Address
- 10111 Highway 119 Alabaster, Shelby County, AL, 35007 United States

District information
- Type: Public
- Motto: Champions of our Future
- Grades: PK-12
- Established: 2013; 13 years ago
- Superintendent: Dr. Wayne Vickers
- Asst. superintendent(s): Dr. Wesley Hester
- Schools: 5
- Budget: $49.5 million
- NCES District ID: 0100190

Students and staff
- Students: 6,187 ^{('20-'21)}
- Teachers: 354.38 ^{('20-'21)}
- Staff: 350.75 ^{('20-'21)}
- Student–teacher ratio: 17.46 ^{('20-'21)}

Other information
- Website: Official website

= Alabaster City Schools =

School district in Alabama

The Alabaster City Schools (ACS) is the school district of the Birmingham, Alabama, suburb of Alabaster. Alabaster City School District serves 6,187 students and employs 354 teachers and 351 staff as of the 2020-2021 school year. The district includes two elementary schools, one intermediate school, one middle school, and one high school.

== History ==
In April 2011, the Alabaster City Council commissioned a $32,000 feasibility study of the city forming its own school district by Ira Harvey of Decision Resources. Harvey delivered the study that September, finding that Alabaster was well-positioned to create its own system, but should implement a 1-cent sales tax increase to do so. After a month of discussion amongst the council and with citizens, the city council voted on October 17, 2011 to both create the school board and raise the city sales tax from 3% to 4% to support it.

In January 2012, the city council's education committee began interviewing the 32 applicants for the new Alabaster Board of Education. On March 26, 2012, the first board was sworn in. It consisted of Linda Church, Melanie Shores, John Myrick, Tyrone Quarles, and former city councilor Adam Moseley. Moseley resigned from the city council to take the position, as Alabama state law prohibits one person serving in both bodies at once.
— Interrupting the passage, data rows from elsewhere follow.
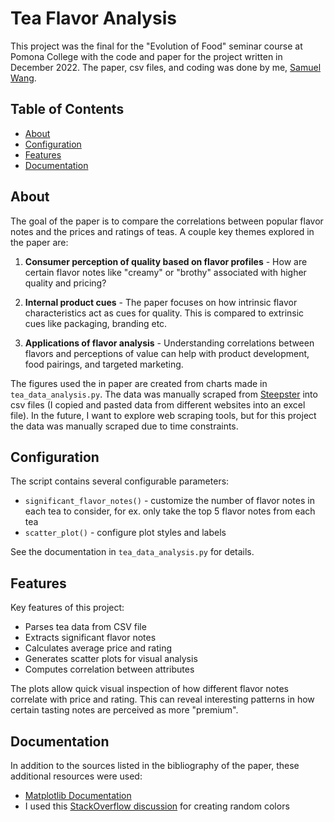 # Tea Flavor Analysis

This project was the final for the "Evolution of Food" seminar course at Pomona College with the code and paper for the project written in December 2022. The paper, csv files, and coding was done by me, [Samuel Wang](https://github.com/swangtree).

## Table of Contents

- [About](#about)
- [Configuration](#configuration) 
- [Features](#features)
- [Documentation](#documentation)

## About

The goal of the paper is to compare the correlations between popular flavor notes and the prices and ratings of teas. A couple key themes explored in the paper are:

1. **Consumer perception of quality based on flavor profiles** - How are certain flavor notes like "creamy" or "brothy" associated with higher quality and pricing?

2. **Internal product cues** - The paper focuses on how intrinsic flavor characteristics act as cues for quality. This is compared to extrinsic cues like packaging, branding etc.

3. **Applications of flavor analysis** - Understanding correlations between flavors and perceptions of value can help with product development, food pairings, and targeted marketing.

The figures used the in paper are created from charts made in `tea_data_analysis.py`. The data was manually scraped from [Steepster](https://steepster.com/) into csv files (I copied and pasted data from different websites into an excel file). In the future, I want to explore web scraping tools, but for this project the data was manually scraped due to time constraints.

## Configuration

The script contains several configurable parameters:

- `significant_flavor_notes()` - customize the number of flavor notes in each tea to consider, for ex. only take the top 5 flavor notes from each tea
- `scatter_plot()` - configure plot styles and labels

See the documentation in `tea_data_analysis.py` for details.

## Features

Key features of this project:

- Parses tea data from CSV file 
- Extracts significant flavor notes
- Calculates average price and rating
- Generates scatter plots for visual analysis
- Computes correlation between attributes

The plots allow quick visual inspection of how different flavor notes correlate with price and rating. This can reveal interesting patterns in how certain tasting notes are perceived as more "premium".

## Documentation
In addition to the sources listed in the bibliography of the paper, these additional resources were used:
- [Matplotlib Documentation](https://matplotlib.org/stable/index.html)
- I used this [StackOverflow discussion](https://stackoverflow.com/questions/14720331/how-to-generate-random-colors-in-matplotlib) for creating random colors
In January 2013, the board hired former Jefferson County Schools superintendent Phil Hammonds as interim superintendent. Hammonds had spent the previous six months as part-time coordinator of administrative services for the group and had retired from his position as Jefferson County superintendent the month before. By that time it had been decided that Alabaster would begin its first school year that fall. State law allowed the board to hire an interim superintendent for six months while it sought someone to fill the position permanently.

On May 1, the board announced it had chosen Saraland superintendent Wayne Vickers as the system's first permanent superintendent. Vickers, one of 16 applicants for the permanent position, had overseen Saraland schools after that city voted to separate from the Mobile County Schools system.

The board also voted in May to have Alabaster officially separate from Shelby County Schools on July 1, 2013. The agreement arranged for out-of-town students currently attending what would become Alabaster schools to be slowly transferred to county schools by 2020. A similar agreement was reached for Alabaster students attending the Linda Nolen Learning Center in Pelham.

The new school system opened to students on August 19, 2013. In celebration of the new system, Thompson High School held its first homecoming parade in 50 years on September 25.

== Schools ==
The Alabaster City School District consists of five schools:
- Creek View Elementary School (PK-3)
- Meadow View Elementary School (PK-3)
- Thompson Intermediate School (4-5)
- Thompson Middle School (6-8)
- Thompson High School (9-12)

== Governance ==
The Alabaster Board of Education currently operates with five members.

- Mr. Adam Moseley (President)
- Mr. Derek Henderson (Vice-President)
- Dr. John Myrick
- Ms. Misty Johnson
- Dr. Kristalyn Lee

Board members are appointed by the Alabaster City Council and are contracted to the school board.

On May 1, 2013, the board approved Dr. Wayne Vickers as the system's first superintendent.